Global (IEA, Energy and AI, 2025): Global data‑centre electricity consumption is projected to roughly double to ~945 TWh by 2030 (Base Case), reaching just under 3% of total global electricity. Demand grows ~15% per year from 2024–2030 — more than four times faster than the rest of the electricity sector. AI is the main driver: electricity use by accelerated (AI) servers grows ~30% per year and accounts for nearly half of the net increase. The US and China account for ~80% of the growth (US +~240 TWh, +130%; China +~175 TWh, +170%). Beyond 2030, the Base Case rises to ~1,200 TWh by 2035.

United States (LBNL / DOE, 2024 U.S. Data Center Energy Usage Report): US data‑center electricity use climbed from 58 TWh (2014) to 176 TWh in 2023 (4.4% of US electricity) and is projected to reach 325–580 TWh by 2028, or ~6.7%–12% of total US electricity (growth of 13%–27% per year), driven largely by AI servers.

Water consumption

  • IEA (Energy and AI): Total data‑center water consumption was ~560 billion liters in 2023 (≈two‑thirds indirect/power‑generation‑related, ≈one‑quarter direct cooling), projected to rise to roughly 1.2 trillion liters by 2030. A typical 100‑MW US data center uses ~2 million liters/day.
  • UNU‑INWEH (UN University Institute for Water, Environment and Health, 2026): Under a scenario where AI reaches 40% of global data‑center electricity by 2030, AI‑related water consumption could reach ~9.3 trillion liters per year — enough to meet the basic domestic water needs of >1.3 billion people in Sub‑Saharan Africa for a year. The same report estimates AI‑hardware e‑waste could reach ~2.5 million metric tons/year by 2030.

(Note: figures vary widely by scope — direct vs. total, AI‑only vs. all data centers — explaining the gap between the IEA and UNU numbers.)

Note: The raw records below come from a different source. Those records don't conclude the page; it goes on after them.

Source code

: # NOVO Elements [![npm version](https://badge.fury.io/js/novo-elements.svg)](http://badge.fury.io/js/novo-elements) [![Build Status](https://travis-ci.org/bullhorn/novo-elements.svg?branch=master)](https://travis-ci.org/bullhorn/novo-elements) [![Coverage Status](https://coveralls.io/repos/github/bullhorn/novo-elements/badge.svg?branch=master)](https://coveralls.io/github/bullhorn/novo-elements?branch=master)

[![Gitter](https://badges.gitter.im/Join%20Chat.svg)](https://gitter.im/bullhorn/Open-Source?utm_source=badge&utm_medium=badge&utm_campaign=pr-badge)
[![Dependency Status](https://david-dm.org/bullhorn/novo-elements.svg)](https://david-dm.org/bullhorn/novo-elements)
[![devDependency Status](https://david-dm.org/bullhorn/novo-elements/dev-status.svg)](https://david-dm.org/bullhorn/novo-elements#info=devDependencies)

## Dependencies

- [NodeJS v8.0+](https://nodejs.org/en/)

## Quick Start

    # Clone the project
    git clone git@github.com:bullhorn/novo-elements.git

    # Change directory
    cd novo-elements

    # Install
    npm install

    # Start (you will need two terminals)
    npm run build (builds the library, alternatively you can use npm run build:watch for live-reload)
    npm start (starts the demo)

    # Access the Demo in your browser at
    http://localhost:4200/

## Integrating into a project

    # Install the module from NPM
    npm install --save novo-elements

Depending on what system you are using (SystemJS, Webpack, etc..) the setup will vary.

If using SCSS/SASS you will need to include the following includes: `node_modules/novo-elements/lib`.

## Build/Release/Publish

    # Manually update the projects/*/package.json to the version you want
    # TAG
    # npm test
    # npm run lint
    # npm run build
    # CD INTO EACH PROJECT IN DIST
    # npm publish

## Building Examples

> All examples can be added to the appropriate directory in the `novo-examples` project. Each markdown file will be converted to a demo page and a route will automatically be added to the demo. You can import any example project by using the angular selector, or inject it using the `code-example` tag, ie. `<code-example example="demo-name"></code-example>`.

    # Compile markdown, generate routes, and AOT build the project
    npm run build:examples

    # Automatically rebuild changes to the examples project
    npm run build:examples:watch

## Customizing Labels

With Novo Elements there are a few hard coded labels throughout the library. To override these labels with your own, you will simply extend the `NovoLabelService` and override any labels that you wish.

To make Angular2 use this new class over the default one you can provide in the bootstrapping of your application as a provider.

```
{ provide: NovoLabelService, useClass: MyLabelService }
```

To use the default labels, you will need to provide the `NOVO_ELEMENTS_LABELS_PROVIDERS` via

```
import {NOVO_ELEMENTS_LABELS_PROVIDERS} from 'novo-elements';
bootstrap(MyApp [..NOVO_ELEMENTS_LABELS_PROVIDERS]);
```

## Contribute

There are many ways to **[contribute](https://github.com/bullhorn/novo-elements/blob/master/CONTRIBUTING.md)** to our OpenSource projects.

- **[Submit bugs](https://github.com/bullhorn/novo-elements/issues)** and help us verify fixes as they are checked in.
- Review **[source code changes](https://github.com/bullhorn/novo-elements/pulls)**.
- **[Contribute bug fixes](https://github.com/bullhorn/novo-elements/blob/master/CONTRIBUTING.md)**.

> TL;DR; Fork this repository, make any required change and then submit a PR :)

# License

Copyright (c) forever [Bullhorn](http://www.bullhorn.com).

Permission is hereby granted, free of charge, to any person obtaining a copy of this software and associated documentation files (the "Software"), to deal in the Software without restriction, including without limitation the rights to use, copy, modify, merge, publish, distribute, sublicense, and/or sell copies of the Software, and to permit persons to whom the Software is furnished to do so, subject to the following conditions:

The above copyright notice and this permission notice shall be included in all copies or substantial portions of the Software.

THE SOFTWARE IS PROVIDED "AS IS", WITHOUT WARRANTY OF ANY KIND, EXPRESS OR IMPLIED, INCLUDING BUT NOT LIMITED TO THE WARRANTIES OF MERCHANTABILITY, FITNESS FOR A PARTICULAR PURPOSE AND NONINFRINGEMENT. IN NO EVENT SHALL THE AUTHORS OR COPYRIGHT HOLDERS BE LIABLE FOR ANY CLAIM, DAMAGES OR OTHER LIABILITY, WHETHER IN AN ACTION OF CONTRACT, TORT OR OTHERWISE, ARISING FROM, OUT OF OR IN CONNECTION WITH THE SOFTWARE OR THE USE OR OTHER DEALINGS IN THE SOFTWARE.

Proposed mitigation strategies

  • Efficiency gains (hardware, software, infrastructure): IEA's High Efficiency Case projects >15% energy savings versus the Base Case from stronger efficiency progress.
  • Cooling technology shifts: Moving from evaporative ("swamp") cooling — which evaporates ~80% of drawn water — to closed‑loop / liquid cooling cuts direct water use by ~70%–90%; air cooling conserves water but raises electricity use (cooling is 20%–40% of a data center's energy), a key energy‑water trade‑off.
  • Transparency / disclosure mandates: UNU‑INWEH calls for governments to require AI providers to disclose energy, water, emissions and resource‑efficiency footprints.
  • Demand‑side / user behavior: preferring low‑footprint tasks (text over image/video), concise prompts, batching and reuse of results, and provider prompts when a request is resource‑intensive.
  • Circular‑economy measures: recycling, component reuse and e‑waste reduction for AI hardware.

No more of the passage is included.